L-BFGS — a quasi-Newton optimizer useful in some scientific ML settings (including some PINN workflows) for final fine-tuning after Adam.

6.8.1 Learning-rate schedules

In practice, keeping a fixed learning rate for all epochs is rarely optimal. Common schedules are:

Step decay: reduce \(\eta\) by a factor every N epochs.
Cosine decay: gradually lower \(\eta\) with a cosine schedule.
Warmup + decay: start with a small \(\eta\), increase for a few epochs, then decay.

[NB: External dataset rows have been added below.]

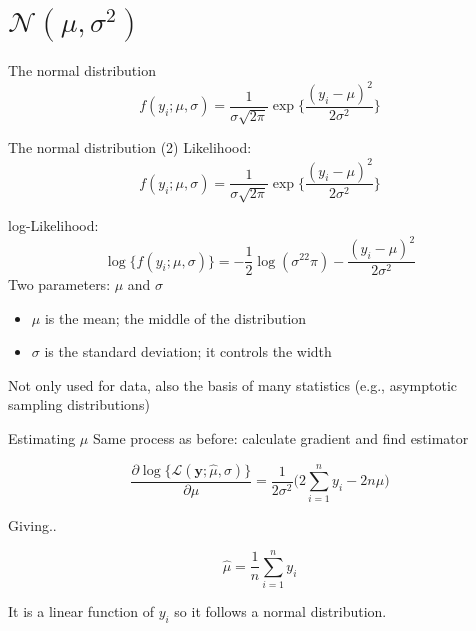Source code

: \documentclass[
  ignorenonframetext,
]{beamer}
\providecommand{\tightlist}{%
  \setlength{\itemsep}{0pt}\setlength{\parskip}{0pt}}
\begin{document}
\section{\texorpdfstring{\(\mathcal{N}(\mu,\sigma^2)\)}{\textbackslash mathcal\{N\}(\textbackslash mu,\textbackslash sigma\^{}2)}}\label{mathcalnmusigma2}

\begin{frame}{The normal distribution}
\label{the-normal-distribution}
\begin{equation}
f(y_i;\mu, \sigma) = \frac{1}{\sigma\sqrt{2\pi}}\exp\biggl\{\frac{(y_i-\mu)^2}{2\sigma^2}\biggr\}
\end{equation}
\end{frame}

\begin{frame}{The normal distribution (2)}
\label{the-normal-distribution-2}
Likelihood: \begin{equation}
f(y_i;\mu, \sigma) = \frac{1}{\sigma\sqrt{2\pi}}\exp\biggl\{\frac{(y_i-\mu)^2}{2\sigma^2}\biggr\}
\end{equation}

log-Likelihood: \begin{equation}
\log\{f(y_i;\mu, \sigma)\} = -\frac{1}{2}\log(\sigma^22\pi) -\frac{(y_i-\mu)^2}{2\sigma^2}
\end{equation} Two parameters: \(\mu\) and \(\sigma\)

\begin{itemize}
\tightlist
\item
  \(\mu\) is the mean; the middle of the distribution
\item
  \(\sigma\) is the standard deviation; it controls the width
\end{itemize}

Not only used for data, also the basis of many statistics (e.g.,
asymptotic sampling distributions)
\end{frame}

\begin{frame}{Estimating \(\mu\)}
\label{estimating-mu}
Same process as before: calculate gradient and find estimator

\begin{equation}
\frac{\partial\log\{\mathcal{L}(\textbf{y};\hat{\mu},\sigma)\}}{\partial\mu} = \frac{1}{2\sigma^2}\biggl(2\sum \limits^n_{i=1}y_i-2n\mu\biggl)
\end{equation}

Giving..

\begin{equation}
\hat{\mu} = \frac{1}{n}\sum \limits^n_{i=1}y_i
\end{equation}

It is a linear function of \(y_i\) so it follows a normal distribution.
\end{frame}
\end{document}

A good practical pattern is: start with Adam/AdamW at a moderate learning rate, then reduce the learning rate once validation loss plateaus.

6.9 Regularization

Deep networks can overfit: they memorize the training data instead of learning general patterns. Regularization techniques reduce this risk:

Dropout (Srivastava et al., 2014) — during training, randomly sets a fraction of neuron outputs to zero. At test time, all neurons are active but their outputs are scaled. This forces the network to not rely on any single neuron.
Batch normalization (Ioffe & Szegedy, 2015) — normalizes the input to each layer across the current mini-batch. This stabilizes training and acts as a mild regularizer.
Weight decay — adds a penalty proportional to the squared weights to the loss, discouraging large parameter values.
Early stopping — monitors validation loss during training and stops when it begins to increase.

6.10 The training loop

Putting it all together, training a neural network follows this loop:

Forward pass — feed input through the network to get a prediction.
Compute loss — compare prediction to true target.
Backward pass — compute gradients of the loss with respect to all parameters.
Update parameters — apply the optimizer rule.
Repeat for many epochs (full passes through the training data).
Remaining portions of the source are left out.